As economic historian Thomas C. Leonard noted in "Retrospectives: Eugenics and Economics in the Progressive Era," a study published in the Journal of Economic Perspectives in 2005, the fact that minimum-wage laws actually increase unemployment among the poor, low wage workers was perfectly well understood by the turn-of-the-century progressive reformers who advocated for them. More than that, the fact that they increase unemployment was actually seen as a key feature of those laws. As Leonard explains:
"Progressive economists, like their neoclassical critics, believed that binding minimum wages would cause job losses. However, the progressive economists also believed that the job loss induced by minimum wages was a social benefit, as it performed the eugenic service ridding the labor force of the 'unemployable.' Sidney and Beatrice Webb put it plainly: 'With regard to certain sections of the population [the 'unemployable'], this unemployment is not a mark of social disease, but actually of social health.' '[O]f all ways of dealing with these unfortunate parasites,' Sidney Webb opined in the Journal of Political Economy, 'the most ruinous to the community is to allow them to unrestrainedly compete as wage earners.' A minimum wage was seen to operate eugenically through two channels: by deterring prospective immigrants and also by removing from employment the 'unemployable,' who, thus identified, could be, for example, segregated in rural communities or sterilized."
Did you catch that? By the logic of the true religion of the progressives and their ilk, eugenics, the poor must be made completely unemployable so they can be made wards of the state, segregated and ultimately sterilized for the crime of being born with "inferior genes," or, in the pseudoscientific gobbledygook of the time, "defective protoplasm." Minimum-wage laws were actually designed to keep the poor out of the work force specifically so they would be at the mercy of the eugenicists.
As shocking as this may be to our modern sensibilities, living as we do in an era where eugenical ideas have gone out of fashion and now must be masked by a veneer of kindness and good intentions, the black-and-white nature of this issue for the early minimum-wage advocates leaves no doubt what these laws were intended to achieve.
Take Henry Rogers Seager, a Columbia economist and president of the American Association for Labor Legislation who wrote a key paper on the minimum-wage law in 1913. As Leonard relates:
"Seager wrote: 'The operation of the minimum wage requirement would merely extend the definition of defectives to embrace all individuals, who even after having received special training, remain incapable of adequate self-support.' Seager made clear what should happen to those who, even after remedial training, could not earn the legal minimum: 'If we are to maintain a race that is to be made of up of capable, efficient and independent individuals and family groups we must courageously cut off lines of heredity that have been proved to be undesirable by isolation or sterilization...'."

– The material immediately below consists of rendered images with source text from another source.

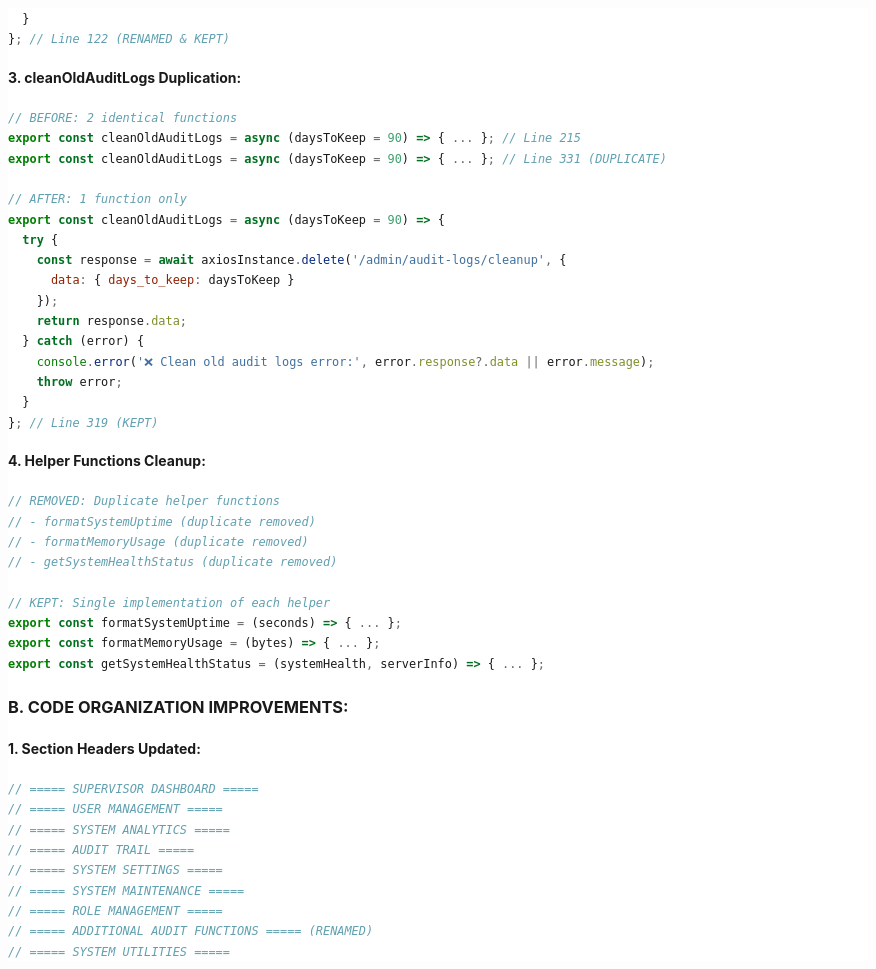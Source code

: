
 ```javascript
  }
}; // Line 122 (RENAMED & KEPT)
```

#### **3. cleanOldAuditLogs Duplication:**
```javascript
// BEFORE: 2 identical functions
export const cleanOldAuditLogs = async (daysToKeep = 90) => { ... }; // Line 215
export const cleanOldAuditLogs = async (daysToKeep = 90) => { ... }; // Line 331 (DUPLICATE)

// AFTER: 1 function only
export const cleanOldAuditLogs = async (daysToKeep = 90) => {
  try {
    const response = await axiosInstance.delete('/admin/audit-logs/cleanup', {
      data: { days_to_keep: daysToKeep }
    });
    return response.data;
  } catch (error) {
    console.error('❌ Clean old audit logs error:', error.response?.data || error.message);
    throw error;
  }
}; // Line 319 (KEPT)
```

#### **4. Helper Functions Cleanup:**
```javascript
// REMOVED: Duplicate helper functions
// - formatSystemUptime (duplicate removed)
// - formatMemoryUsage (duplicate removed)  
// - getSystemHealthStatus (duplicate removed)

// KEPT: Single implementation of each helper
export const formatSystemUptime = (seconds) => { ... };
export const formatMemoryUsage = (bytes) => { ... };
export const getSystemHealthStatus = (systemHealth, serverInfo) => { ... };
```

### **B. CODE ORGANIZATION IMPROVEMENTS:**

#### **1. Section Headers Updated:**
```javascript
// ===== SUPERVISOR DASHBOARD =====
// ===== USER MANAGEMENT =====
// ===== SYSTEM ANALYTICS =====
// ===== AUDIT TRAIL =====
// ===== SYSTEM SETTINGS =====
// ===== SYSTEM MAINTENANCE =====
// ===== ROLE MANAGEMENT =====
// ===== ADDITIONAL AUDIT FUNCTIONS ===== (RENAMED)
// ===== SYSTEM UTILITIES =====
```
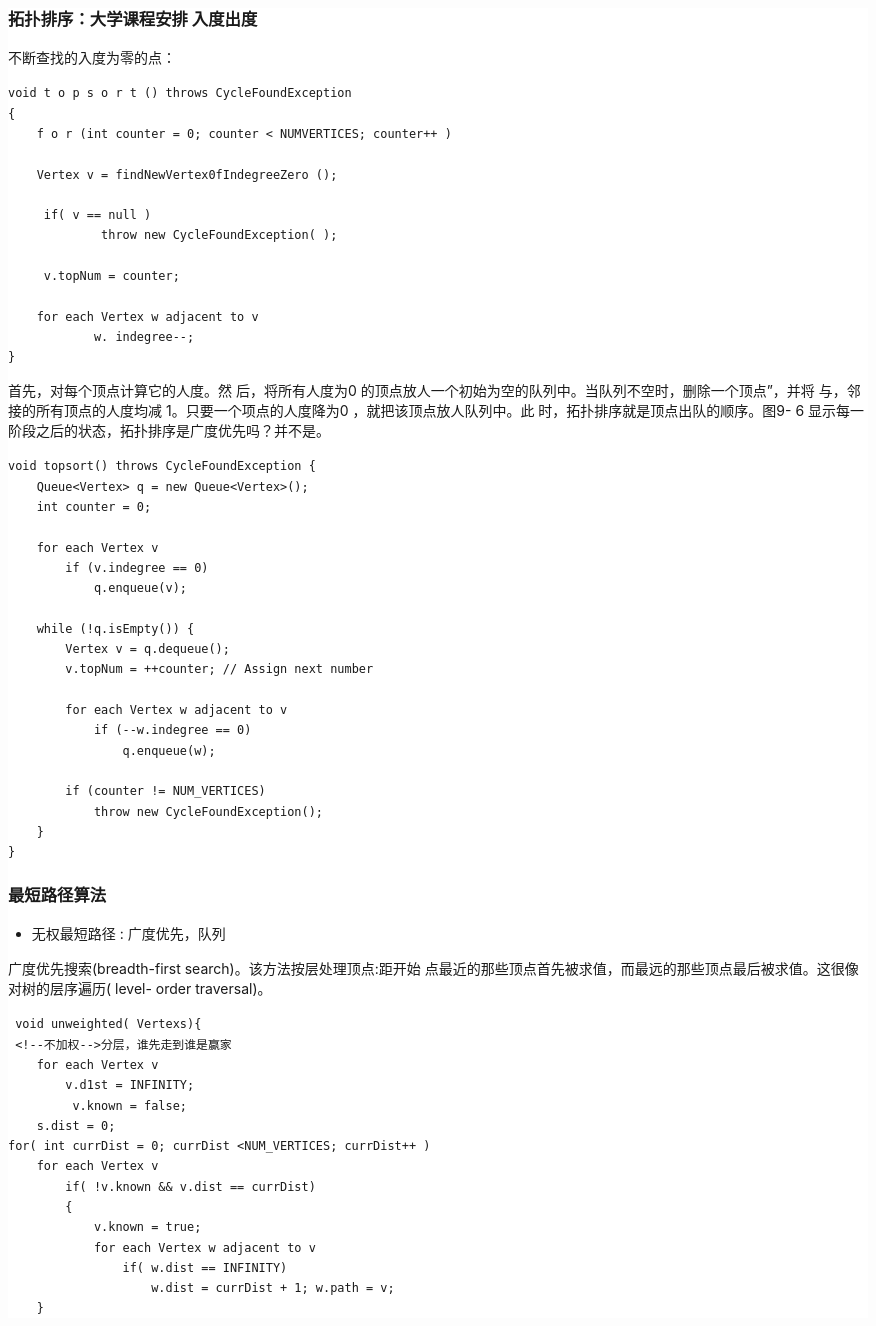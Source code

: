 ### 拓扑排序：大学课程安排 入度出度

不断查找的入度为零的点：

	void t o p s o r t () throws CycleFoundException
	{
		f o r (int counter = 0; counter < NUMVERTICES; counter++ )
		
		Vertex v = findNewVertex0fIndegreeZero ();
		
		 if( v == null )
				 throw new CycleFoundException( ); 
		
		 v.topNum = counter;
		
		for each Vertex w adjacent to v
	        	w. indegree--;
	}
	

首先，对每个顶点计算它的人度。然 后，将所有人度为0 的顶点放人一个初始为空的队列中。当队列不空时，删除一个顶点”，并将 与，邻接的所有顶点的人度均减 1。只要一个项点的人度降为0 ，就把该顶点放人队列中。此 时，拓扑排序就是顶点出队的顺序。图9- 6 显示每一阶段之后的状态，拓扑排序是广度优先吗？并不是。

	void topsort() throws CycleFoundException {
	    Queue<Vertex> q = new Queue<Vertex>();
	    int counter = 0;
	    
	    for each Vertex v
	        if (v.indegree == 0)
	            q.enqueue(v);
	    
	    while (!q.isEmpty()) {
	        Vertex v = q.dequeue();
	        v.topNum = ++counter; // Assign next number
	        
	        for each Vertex w adjacent to v
	            if (--w.indegree == 0)
	                q.enqueue(w);
	        
	        if (counter != NUM_VERTICES)
	            throw new CycleFoundException();
	    }
	}

###  最短路径算法 

* 无权最短路径 :  广度优先，队列

广度优先搜索(breadth-first search)。该方法按层处理顶点:距开始 点最近的那些顶点首先被求值，而最远的那些顶点最后被求值。这很像对树的层序遍历( level- order traversal)。

	 void unweighted( Vertexs){ 
	 <!--不加权-->分层，谁先走到谁是赢家
		for each Vertex v
			v.d1st = INFINITY;
			 v.known = false;
		s.dist = 0;
	for( int currDist = 0; currDist <NUM_VERTICES; currDist++ )
		for each Vertex v
			if( !v.known && v.dist == currDist)
			{
				v.known = true;
				for each Vertex w adjacent to v
					if( w.dist == INFINITY)
						w.dist = currDist + 1; w.path = v;
		}
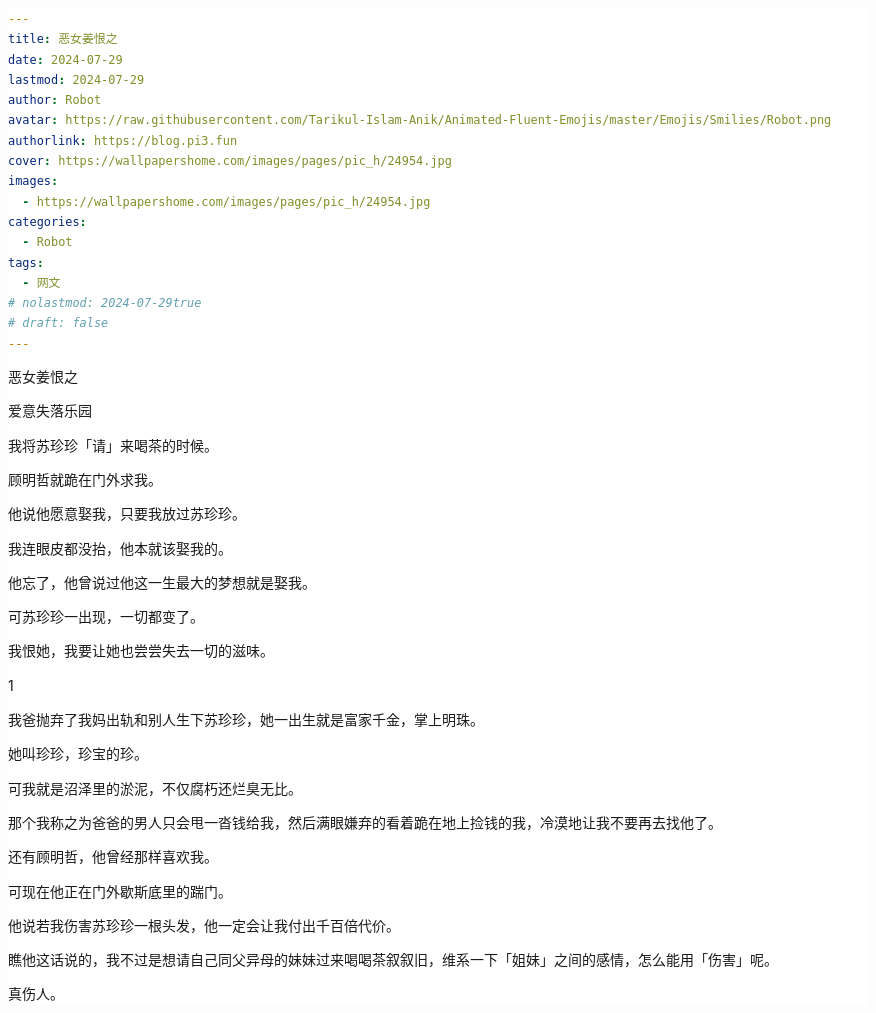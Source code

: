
 ```yaml
---
title: 恶女姜恨之
date: 2024-07-29
lastmod: 2024-07-29
author: Robot
avatar: https://raw.githubusercontent.com/Tarikul-Islam-Anik/Animated-Fluent-Emojis/master/Emojis/Smilies/Robot.png
authorlink: https://blog.pi3.fun
cover: https://wallpapershome.com/images/pages/pic_h/24954.jpg
images:
  - https://wallpapershome.com/images/pages/pic_h/24954.jpg
categories:
  - Robot
tags:
  - 网文
# nolastmod: 2024-07-29true
# draft: false
---
```




恶女姜恨之

爱意失落乐园

我将苏珍珍「请」来喝茶的时候。

顾明哲就跪在门外求我。

他说他愿意娶我，只要我放过苏珍珍。

我连眼皮都没抬，他本就该娶我的。

他忘了，他曾说过他这一生最大的梦想就是娶我。

可苏珍珍一出现，一切都变了。

我恨她，我要让她也尝尝失去一切的滋味。

1

我爸抛弃了我妈出轨和别人生下苏珍珍，她一出生就是富家千金，掌上明珠。

她叫珍珍，珍宝的珍。

可我就是沼泽里的淤泥，不仅腐朽还烂臭无比。

那个我称之为爸爸的男人只会甩一沓钱给我，然后满眼嫌弃的看着跪在地上捡钱的我，冷漠地让我不要再去找他了。

还有顾明哲，他曾经那样喜欢我。

可现在他正在门外歇斯底里的踹门。

他说若我伤害苏珍珍一根头发，他一定会让我付出千百倍代价。

瞧他这话说的，我不过是想请自己同父异母的妹妹过来喝喝茶叙叙旧，维系一下「姐妹」之间的感情，怎么能用「伤害」呢。

真伤人。
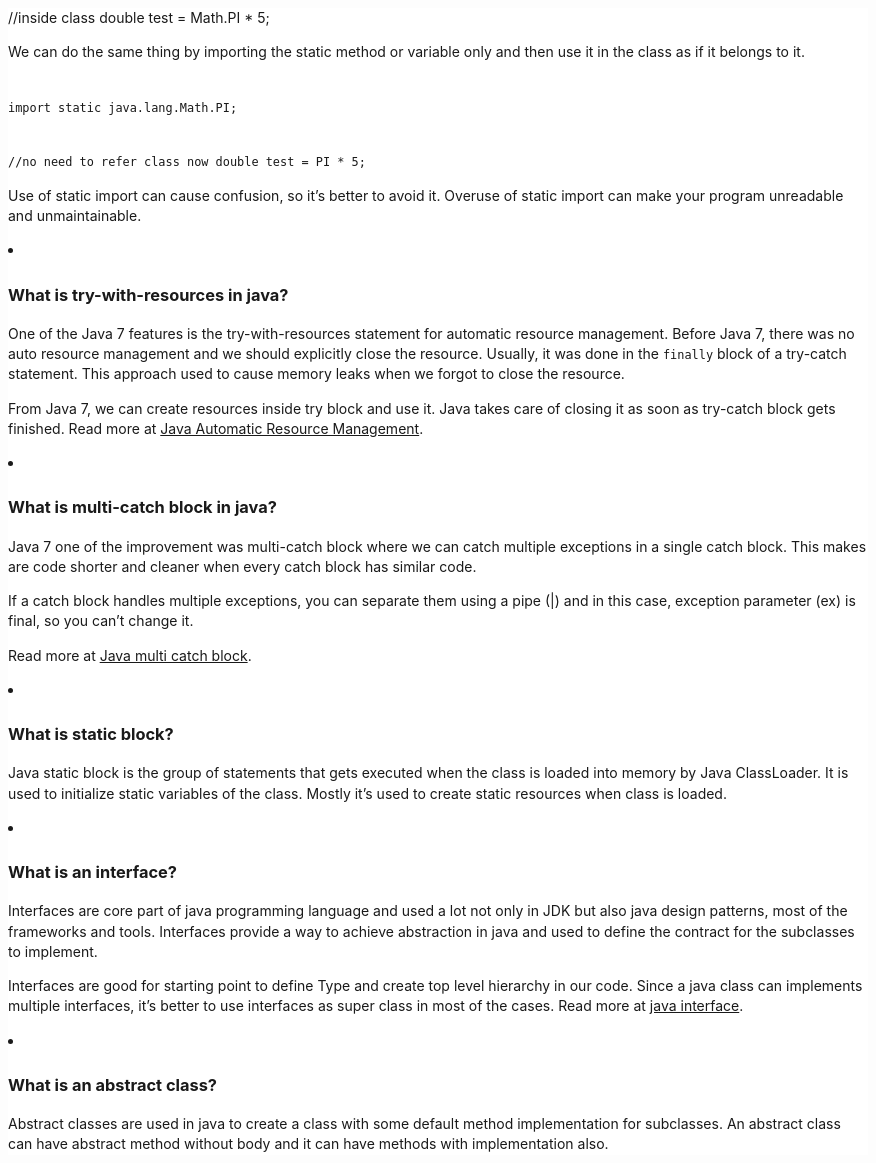 //inside class
double test = Math.PI * 5;
</code></pre>
<p>We can do the same thing by importing the static method or variable only and then use it in the class as if it belongs to it.</p>
<pre><code>
import static java.lang.Math.PI;

//no need to refer class now
double test = PI * 5;
</code></pre>
<p>Use of static import can cause confusion, so it&#8217;s better to avoid it. Overuse of static import can make your program unreadable and unmaintainable.
</li>
<p><a name="try-with-resources"></a></p>
<li>
<h3>What is try-with-resources in java?</h3>
<p>One of the Java 7 features is the try-with-resources statement for automatic resource management. Before Java 7, there was no auto resource management and we should explicitly close the resource. Usually, it was done in the <code>finally</code> block of a try-catch statement. This approach used to cause memory leaks when we forgot to close the resource.</p>
<p>From Java 7, we can create resources inside try block and use it. Java takes care of closing it as soon as try-catch block gets finished. Read more at <a href="https://www.journaldev.com/592/java-try-with-resources">Java Automatic Resource Management</a>.
</li>
<p><a name="multi-catch-block"></a></p>
<li>
<h3>What is multi-catch block in java?</h3>
<p>Java 7 one of the improvement was multi-catch block where we can catch multiple exceptions in a single catch block. This makes are code shorter and cleaner when every catch block has similar code. </p>
<p>If a catch block handles multiple exceptions, you can separate them using a pipe (|) and in this case, exception parameter (ex) is final, so you can&#8217;t change it.</p>
<p>Read more at <a href="https://www.journaldev.com/629/java-catch-multiple-exceptions-rethrow-exception">Java multi catch block</a>.
</li>
<p><a name="static-block"></a></p><div class='code-block code-block-3 ai-viewport-1' style='margin: 8px auto; text-align: center; display: block; clear: both;'>
<div data-type="ad" data-publisher="journaldev.com" data-zone="jd_middle_post_desktop" data-format="728x90"> </div></div>

<li>
<h3>What is static block?</h3>
<p>Java static block is the group of statements that gets executed when the class is loaded into memory by Java ClassLoader. It is used to initialize static variables of the class. Mostly it&#8217;s used to create static resources when class is loaded.
</li>
<p><a name="interface"></a></p>
<li>
<h3>What is an interface?</h3>
<p>Interfaces are core part of java programming language and used a lot not only in JDK but also java design patterns, most of the frameworks and tools. Interfaces provide a way to achieve abstraction in java and used to define the contract for the subclasses to implement.</p>
<p>Interfaces are good for starting point to define Type and create top level hierarchy in our code. Since a java class can implements multiple interfaces, it&#8217;s better to use interfaces as super class in most of the cases. Read more at <a href="https://www.journaldev.com/1601/interface-in-java">java interface</a>.
</li>
<p><a name="abstract-class"></a></p>
<li>
<h3>What is an abstract class?</h3>
<p>Abstract classes are used in java to create a class with some default method implementation for subclasses. An abstract class can have abstract method without body and it can have methods with implementation also. </p>
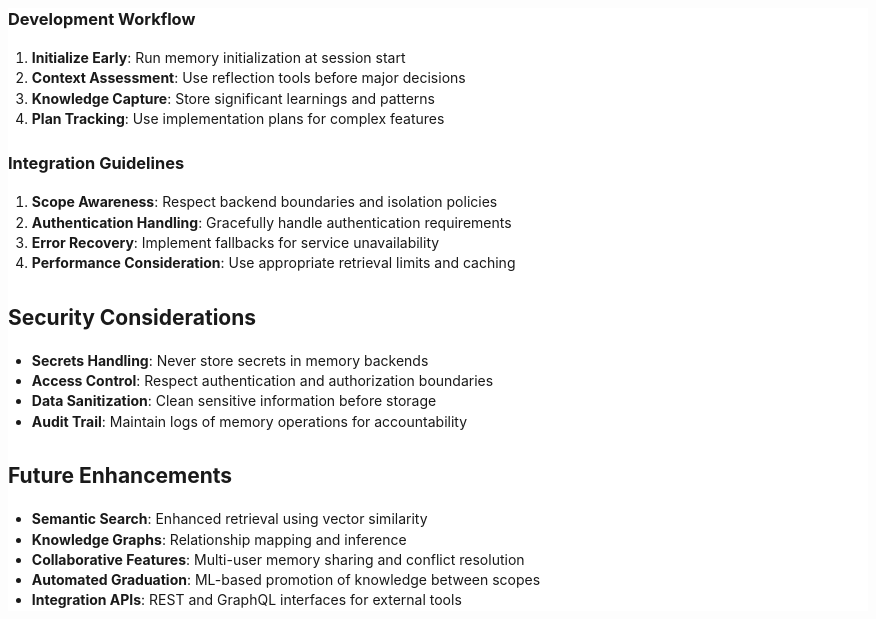 ### Development Workflow
1. **Initialize Early**: Run memory initialization at session start
2. **Context Assessment**: Use reflection tools before major decisions
3. **Knowledge Capture**: Store significant learnings and patterns
4. **Plan Tracking**: Use implementation plans for complex features

### Integration Guidelines
1. **Scope Awareness**: Respect backend boundaries and isolation policies
2. **Authentication Handling**: Gracefully handle authentication requirements
3. **Error Recovery**: Implement fallbacks for service unavailability
4. **Performance Consideration**: Use appropriate retrieval limits and caching

## Security Considerations

- **Secrets Handling**: Never store secrets in memory backends
- **Access Control**: Respect authentication and authorization boundaries
- **Data Sanitization**: Clean sensitive information before storage
- **Audit Trail**: Maintain logs of memory operations for accountability

## Future Enhancements

- **Semantic Search**: Enhanced retrieval using vector similarity
- **Knowledge Graphs**: Relationship mapping and inference
- **Collaborative Features**: Multi-user memory sharing and conflict resolution
- **Automated Graduation**: ML-based promotion of knowledge between scopes
- **Integration APIs**: REST and GraphQL interfaces for external tools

Or take Woodrow Wilson's Commissioner of Laborer, a Princeton economist by the unlikely name of Royal Meeker. Again, Leonard notes:
"Meeker preferred a wage floor because it would disemploy unfit workers and thereby enable their culling from the work force. 'It is much better to enact a minimum-wage law even if it deprives these unfortunates of work,' argued Meeker. 'Better that the state should support the inefficient wholly and prevent the multiplication of the breed than subsidize incompetence and unthrift, enabling them to bring forth more of their kind.'"
This is the real history of the minimum-wage idea, and it is one that is not even known, let alone understood or acknowledged, by the well-meaning dupes of the crypto-eugenic, centrally-planned technocratic slave state of our era. The entire point of the minimum wage is to remove the poorest people from the labor pool in order to better mark them out for sterilization and, ultimately, elimination.
Think about this the next time your socialist collectivist friend lectures you about how virtuous they are for joining the Fight For $15 movement and how people who don't sign on to their economic idiocy don't care about the poor. The truth is (as always) the exact opposite of the mainstream consensus.